WORK TO BE COMPLETED :: Take every record and write it out again exactly, with no images included.

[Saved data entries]
________________________________________
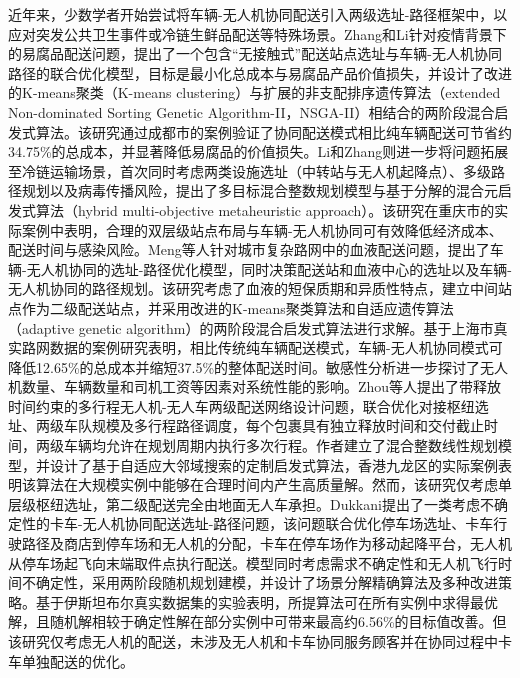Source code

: \documentclass[fontset=none]{ctexart}
\begin{document}
近年来，少数学者开始尝试将车辆-无人机协同配送引入两级选址-路径框架中，以应对突发公共卫生事件或冷链生鲜品配送等特殊场景。Zhang和Li针对疫情背景下的易腐品配送问题，提出了一个包含“无接触式”配送站点选址与车辆-无人机协同路径的联合优化模型，目标是最小化总成本与易腐品产品价值损失，并设计了改进的K-means聚类（K-means clustering）与扩展的非支配排序遗传算法（extended Non-dominated Sorting Genetic Algorithm-II，NSGA-II）相结合的两阶段混合启发式算法\cite{zhangCollaborativeVehicledroneDistribution2023}。该研究通过成都市的案例验证了协同配送模式相比纯车辆配送可节省约34.75\%的总成本，并显著降低易腐品的价值损失。Li和Zhang则进一步将问题拓展至冷链运输场景\cite{liMultiechelonLocationRouting2026}，首次同时考虑两类设施选址（中转站与无人机起降点）、多级路径规划以及病毒传播风险，提出了多目标混合整数规划模型与基于分解的混合元启发式算法（hybrid multi-objective metaheuristic approach）。该研究在重庆市的实际案例中表明，合理的双层级站点布局与车辆-无人机协同可有效降低经济成本、配送时间与感染风险。Meng等人针对城市复杂路网中的血液配送问题\cite{mengLocationroutingOptimizationUAV2024}，提出了车辆-无人机协同的选址-路径优化模型，同时决策配送站和血液中心的选址以及车辆-无人机协同的路径规划。该研究考虑了血液的短保质期和异质性特点，建立中间站点作为二级配送站点，并采用改进的K-means聚类算法和自适应遗传算法（adaptive genetic algorithm）的两阶段混合启发式算法进行求解。基于上海市真实路网数据的案例研究表明，相比传统纯车辆配送模式，车辆-无人机协同模式可降低12.65\%的总成本并缩短37.5\%的整体配送时间。敏感性分析进一步探讨了无人机数量、车辆数量和司机工资等因素对系统性能的影响。Zhou等人提出了带释放时间约束的多行程无人机-无人车两级配送网络设计问题\cite{zhouMultitripUAVUGVDelivery2025}，联合优化对接枢纽选址、两级车队规模及多行程路径调度，每个包裹具有独立释放时间和交付截止时间，两级车辆均允许在规划周期内执行多次行程。作者建立了混合整数线性规划模型，并设计了基于自适应大邻域搜索的定制启发式算法，香港九龙区的实际案例表明该算法在大规模实例中能够在合理时间内产生高质量解。然而，该研究仅考虑单层级枢纽选址，第二级配送完全由地面无人车承担。Dukkani提出了一类考虑不确定性的卡车-无人机协同配送选址-路径问题\cite{dukkanciTruckDroneDelivery2026}，该问题联合优化停车场选址、卡车行驶路径及商店到停车场和无人机的分配，卡车在停车场作为移动起降平台，无人机从停车场起飞向末端取件点执行配送。模型同时考虑需求不确定性和无人机飞行时间不确定性，采用两阶段随机规划建模，并设计了场景分解精确算法及多种改进策略。基于伊斯坦布尔真实数据集的实验表明，所提算法可在所有实例中求得最优解，且随机解相较于确定性解在部分实例中可带来最高约6.56\%的目标值改善。但该研究仅考虑无人机的配送，未涉及无人机和卡车协同服务顾客并在协同过程中卡车单独配送的优化。
\end{document}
________________________________________
WRITTEN RESPONSE ::
Source code

: \documentclass[fontset=none]{ctexart}
\begin{document}
近年来，少数学者开始尝试将车辆-无人机协同配送引入两级选址-路径框架中，以应对突发公共卫生事件或冷链生鲜品配送等特殊场景。Zhang和Li针对疫情背景下的易腐品配送问题，提出了一个包含“无接触式”配送站点选址与车辆-无人机协同路径的联合优化模型，目标是最小化总成本与易腐品产品价值损失，并设计了改进的K-means聚类（K-means clustering）与扩展的非支配排序遗传算法（extended Non-dominated Sorting Genetic Algorithm-II，NSGA-II）相结合的两阶段混合启发式算法\cite{zhangCollaborativeVehicledroneDistribution2023}。该研究通过成都市的案例验证了协同配送模式相比纯车辆配送可节省约34.75\%的总成本，并显著降低易腐品的价值损失。Li和Zhang则进一步将问题拓展至冷链运输场景\cite{liMultiechelonLocationRouting2026}，首次同时考虑两类设施选址（中转站与无人机起降点）、多级路径规划以及病毒传播风险，提出了多目标混合整数规划模型与基于分解的混合元启发式算法（hybrid multi-objective metaheuristic approach）。该研究在重庆市的实际案例中表明，合理的双层级站点布局与车辆-无人机协同可有效降低经济成本、配送时间与感染风险。Meng等人针对城市复杂路网中的血液配送问题\cite{mengLocationroutingOptimizationUAV2024}，提出了车辆-无人机协同的选址-路径优化模型，同时决策配送站和血液中心的选址以及车辆-无人机协同的路径规划。该研究考虑了血液的短保质期和异质性特点，建立中间站点作为二级配送站点，并采用改进的K-means聚类算法和自适应遗传算法（adaptive genetic algorithm）的两阶段混合启发式算法进行求解。基于上海市真实路网数据的案例研究表明，相比传统纯车辆配送模式，车辆-无人机协同模式可降低12.65\%的总成本并缩短37.5\%的整体配送时间。敏感性分析进一步探讨了无人机数量、车辆数量和司机工资等因素对系统性能的影响。Zhou等人提出了带释放时间约束的多行程无人机-无人车两级配送网络设计问题\cite{zhouMultitripUAVUGVDelivery2025}，联合优化对接枢纽选址、两级车队规模及多行程路径调度，每个包裹具有独立释放时间和交付截止时间，两级车辆均允许在规划周期内执行多次行程。作者建立了混合整数线性规划模型，并设计了基于自适应大邻域搜索的定制启发式算法，香港九龙区的实际案例表明该算法在大规模实例中能够在合理时间内产生高质量解。然而，该研究仅考虑单层级枢纽选址，第二级配送完全由地面无人车承担。Dukkani提出了一类考虑不确定性的卡车-无人机协同配送选址-路径问题\cite{dukkanciTruckDroneDelivery2026}，该问题联合优化停车场选址、卡车行驶路径及商店到停车场和无人机的分配，卡车在停车场作为移动起降平台，无人机从停车场起飞向末端取件点执行配送。模型同时考虑需求不确定性和无人机飞行时间不确定性，采用两阶段随机规划建模，并设计了场景分解精确算法及多种改进策略。基于伊斯坦布尔真实数据集的实验表明，所提算法可在所有实例中求得最优解，且随机解相较于确定性解在部分实例中可带来最高约6.56\%的目标值改善。但该研究仅考虑无人机的配送，未涉及无人机和卡车协同服务顾客并在协同过程中卡车单独配送的优化。
\end{document}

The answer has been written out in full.